Message from the Director
Every year there are approximately 321,500 victims of rape and sexual assault in the United States. We can no longer continue to look away. It’s not going to just go away.
Recent headlines show our complacency and our tolerance for behaviors that normalize acts of sexual violence, even as 44% of women and 23% of men experience some form of sexual violence during their lifetime.
As a society, as a community, as a nation, we must stop trying to dismiss sexual assault. We must believe victims, we must support victims, and we must hold perpetrators accountable for their actions.
The stereotypes that question how long a victim took to report, what a victim was wearing, or how a victim responded are long outdated. They only tend to place insurmountable barriers to reporting sexual assault for future victims. Rape continues to be the most unreported crime according to the FBI. There are many reasons for this, one of which is that most victims know their perpetrators. They can be acquaintances, current or former spouses, boyfriends or girlfriends, family members, co-workers or neighbors. Last year alone, of all the sexual violence victims served by Crime Victims Council, 88% knew their perpetrators.
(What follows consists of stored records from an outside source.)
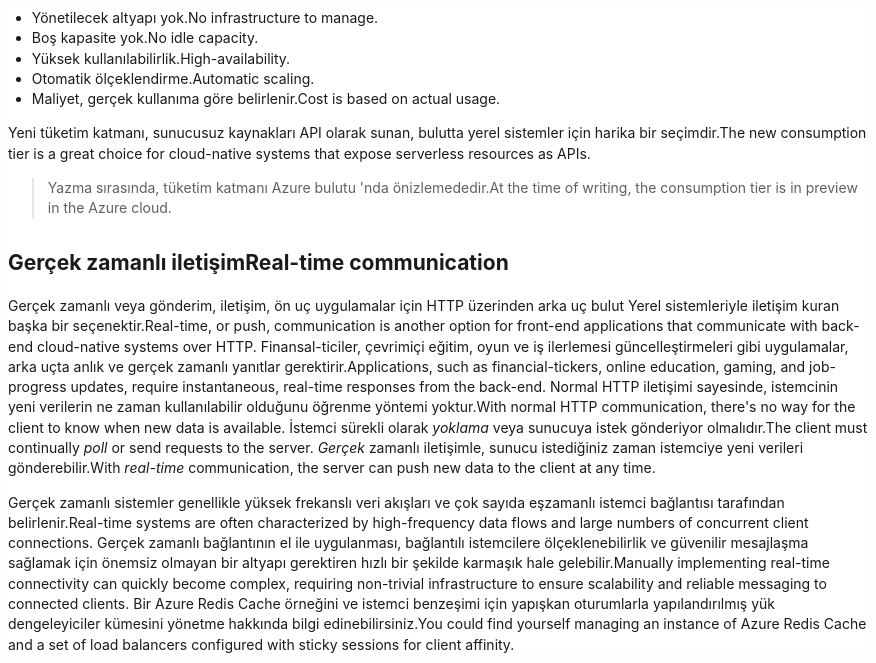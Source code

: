 - <span data-ttu-id="599d1-248">Yönetilecek altyapı yok.</span><span class="sxs-lookup"><span data-stu-id="599d1-248">No infrastructure to manage.</span></span>
- <span data-ttu-id="599d1-249">Boş kapasite yok.</span><span class="sxs-lookup"><span data-stu-id="599d1-249">No idle capacity.</span></span>
- <span data-ttu-id="599d1-250">Yüksek kullanılabilirlik.</span><span class="sxs-lookup"><span data-stu-id="599d1-250">High-availability.</span></span>
- <span data-ttu-id="599d1-251">Otomatik ölçeklendirme.</span><span class="sxs-lookup"><span data-stu-id="599d1-251">Automatic scaling.</span></span>
- <span data-ttu-id="599d1-252">Maliyet, gerçek kullanıma göre belirlenir.</span><span class="sxs-lookup"><span data-stu-id="599d1-252">Cost is based on actual usage.</span></span> 
  
<span data-ttu-id="599d1-253">Yeni tüketim katmanı, sunucusuz kaynakları API olarak sunan, bulutta yerel sistemler için harika bir seçimdir.</span><span class="sxs-lookup"><span data-stu-id="599d1-253">The new consumption tier is a great choice for cloud-native systems that expose serverless resources as APIs.</span></span> 

> <span data-ttu-id="599d1-254">Yazma sırasında, tüketim katmanı Azure bulutu 'nda önizlemededir.</span><span class="sxs-lookup"><span data-stu-id="599d1-254">At the time of writing, the consumption tier is in preview in the Azure cloud.</span></span>

## <a name="real-time-communication"></a><span data-ttu-id="599d1-255">Gerçek zamanlı iletişim</span><span class="sxs-lookup"><span data-stu-id="599d1-255">Real-time communication</span></span>

<span data-ttu-id="599d1-256">Gerçek zamanlı veya gönderim, iletişim, ön uç uygulamalar için HTTP üzerinden arka uç bulut Yerel sistemleriyle iletişim kuran başka bir seçenektir.</span><span class="sxs-lookup"><span data-stu-id="599d1-256">Real-time, or push, communication is another option for front-end applications that communicate with back-end cloud-native systems over HTTP.</span></span> <span data-ttu-id="599d1-257">Finansal-ticiler, çevrimiçi eğitim, oyun ve iş ilerlemesi güncelleştirmeleri gibi uygulamalar, arka uçta anlık ve gerçek zamanlı yanıtlar gerektirir.</span><span class="sxs-lookup"><span data-stu-id="599d1-257">Applications, such as financial-tickers, online education, gaming, and job-progress updates, require instantaneous, real-time responses from the back-end.</span></span> <span data-ttu-id="599d1-258">Normal HTTP iletişimi sayesinde, istemcinin yeni verilerin ne zaman kullanılabilir olduğunu öğrenme yöntemi yoktur.</span><span class="sxs-lookup"><span data-stu-id="599d1-258">With normal HTTP communication, there's no way for the client to know when new data is available.</span></span> <span data-ttu-id="599d1-259">İstemci sürekli olarak *yoklama* veya sunucuya istek gönderiyor olmalıdır.</span><span class="sxs-lookup"><span data-stu-id="599d1-259">The client must continually *poll* or send requests to the server.</span></span> <span data-ttu-id="599d1-260">*Gerçek* zamanlı iletişimle, sunucu istediğiniz zaman istemciye yeni verileri gönderebilir.</span><span class="sxs-lookup"><span data-stu-id="599d1-260">With *real-time* communication, the server can push new data to the client at any time.</span></span> 

<span data-ttu-id="599d1-261">Gerçek zamanlı sistemler genellikle yüksek frekanslı veri akışları ve çok sayıda eşzamanlı istemci bağlantısı tarafından belirlenir.</span><span class="sxs-lookup"><span data-stu-id="599d1-261">Real-time systems are often characterized by high-frequency data flows and large numbers of concurrent client connections.</span></span> <span data-ttu-id="599d1-262">Gerçek zamanlı bağlantının el ile uygulanması, bağlantılı istemcilere ölçeklenebilirlik ve güvenilir mesajlaşma sağlamak için önemsiz olmayan bir altyapı gerektiren hızlı bir şekilde karmaşık hale gelebilir.</span><span class="sxs-lookup"><span data-stu-id="599d1-262">Manually implementing real-time connectivity can quickly become complex, requiring non-trivial infrastructure to ensure scalability and reliable messaging to connected clients.</span></span> <span data-ttu-id="599d1-263">Bir Azure Redis Cache örneğini ve istemci benzeşimi için yapışkan oturumlarla yapılandırılmış yük dengeleyiciler kümesini yönetme hakkında bilgi edinebilirsiniz.</span><span class="sxs-lookup"><span data-stu-id="599d1-263">You could find yourself managing an  instance of Azure Redis Cache and a set of load balancers configured with sticky sessions for client affinity.</span></span>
The dictionary defines “justice” as “being fair to.” We often hear about criminal justice, yet we rarely hear about victim justice. In order for there to be justice, victims must be heard, they must be believed, and they must be supported. We all have the right to live without fear of being harmed, regardless of identity, social status, religious beliefs, sexual orientation or the color of our skin.
April is Sexual Assault Awareness Month and the first week of April is National Victims’ Rights Week. We hope you can join Crime Victims Council as we honor and support the survivors of sexual violence and other crimes. We all have a role to play in making our community a better place and in restoring hope for victims of crime.